**SOURCE INFORMATION:**
_ _ _ _ _ _ _

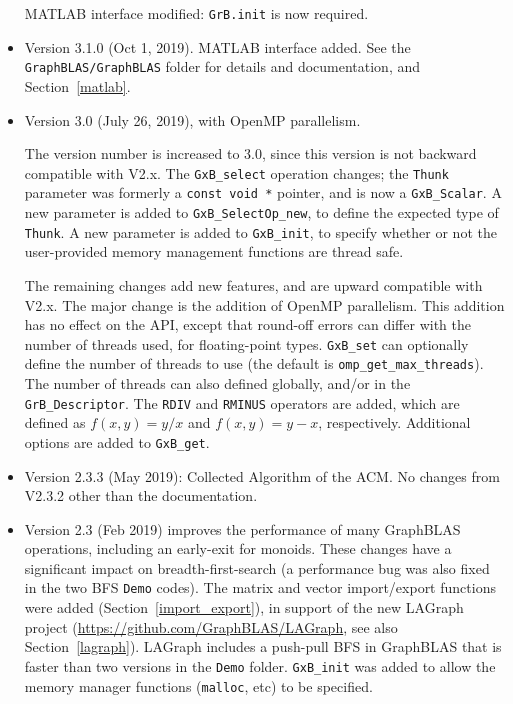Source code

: \documentclass[12pt]{article}
\begin{document}
\begin{itemize}
    MATLAB interface modified:  \verb'GrB.init' is now required.

\item Version 3.1.0 (Oct 1, 2019).  MATLAB interface added.  See the \newline
    \verb'GraphBLAS/GraphBLAS' folder for details and documentation,
    and Section~\ref{matlab}.

\item Version 3.0 (July 26, 2019), with OpenMP parallelism.

The version number is increased to 3.0, since
this version is not backward compatible with V2.x.  The \verb'GxB_select'
operation changes; the \verb'Thunk' parameter was formerly a
\verb'const void *' pointer, and is now a \verb'GxB_Scalar'.  A new parameter
is added to \verb'GxB_SelectOp_new', to define the expected type of
\verb'Thunk'.  A new parameter is added to \verb'GxB_init', to specify whether
or not the user-provided memory management functions are thread safe.

The remaining changes add new features, and are upward compatible with V2.x.
The major change is the addition of OpenMP parallelism.  This addition has no
effect on the API, except that round-off errors can differ with the number of
threads used, for floating-point types.  \verb'GxB_set' can optionally define
the number of threads to use (the default is \verb'omp_get_max_threads').  The
number of threads can also defined globally, and/or in the
\verb'GrB_Descriptor'.  The \verb'RDIV' and \verb'RMINUS' operators are added,
which are defined as $f(x,y)=y/x$ and $f(x,y)=y-x$, respectively.  Additional
options are added to \verb'GxB_get'.

\item Version 2.3.3 (May 2019): Collected Algorithm of the ACM.
No changes from V2.3.2 other than the documentation.

\item Version 2.3 (Feb 2019) improves the performance of many GraphBLAS
operations, including an early-exit for monoids.  These changes have a
significant impact on breadth-first-search (a performance bug was also fixed in
the two BFS \verb'Demo' codes).  The matrix and vector import/export functions
were added (Section~\ref{import_export}), in support of the new LAGraph project
(\url{https://github.com/GraphBLAS/LAGraph}, see also Section~\ref{lagraph}).
LAGraph includes a push-pull BFS in GraphBLAS that is faster than two versions
in the \verb'Demo' folder.  \verb'GxB_init' was added to allow the memory
manager functions (\verb'malloc', etc) to be specified.


\end{itemize}
\end{document}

_ _ _ _ _ _ _

**WHAT TO PRODUCE:** Reproduce everything above exactly, images excluded.

**EXERCISE RESPONSE:**
Source code

: \documentclass[12pt]{article}
\begin{document}
\begin{itemize}
    MATLAB interface modified:  \verb'GrB.init' is now required.

\item Version 3.1.0 (Oct 1, 2019).  MATLAB interface added.  See the \newline
    \verb'GraphBLAS/GraphBLAS' folder for details and documentation,
    and Section~\ref{matlab}.

\item Version 3.0 (July 26, 2019), with OpenMP parallelism.

The version number is increased to 3.0, since
this version is not backward compatible with V2.x.  The \verb'GxB_select'
operation changes; the \verb'Thunk' parameter was formerly a
\verb'const void *' pointer, and is now a \verb'GxB_Scalar'.  A new parameter
is added to \verb'GxB_SelectOp_new', to define the expected type of
\verb'Thunk'.  A new parameter is added to \verb'GxB_init', to specify whether
or not the user-provided memory management functions are thread safe.

The remaining changes add new features, and are upward compatible with V2.x.
The major change is the addition of OpenMP parallelism.  This addition has no
effect on the API, except that round-off errors can differ with the number of
threads used, for floating-point types.  \verb'GxB_set' can optionally define
the number of threads to use (the default is \verb'omp_get_max_threads').  The
number of threads can also defined globally, and/or in the
\verb'GrB_Descriptor'.  The \verb'RDIV' and \verb'RMINUS' operators are added,
which are defined as $f(x,y)=y/x$ and $f(x,y)=y-x$, respectively.  Additional
options are added to \verb'GxB_get'.

\item Version 2.3.3 (May 2019): Collected Algorithm of the ACM.
No changes from V2.3.2 other than the documentation.

\item Version 2.3 (Feb 2019) improves the performance of many GraphBLAS
operations, including an early-exit for monoids.  These changes have a
significant impact on breadth-first-search (a performance bug was also fixed in
the two BFS \verb'Demo' codes).  The matrix and vector import/export functions
were added (Section~\ref{import_export}), in support of the new LAGraph project
(\url{https://github.com/GraphBLAS/LAGraph}, see also Section~\ref{lagraph}).
LAGraph includes a push-pull BFS in GraphBLAS that is faster than two versions
in the \verb'Demo' folder.  \verb'GxB_init' was added to allow the memory
manager functions (\verb'malloc', etc) to be specified.


\end{itemize}
\end{document}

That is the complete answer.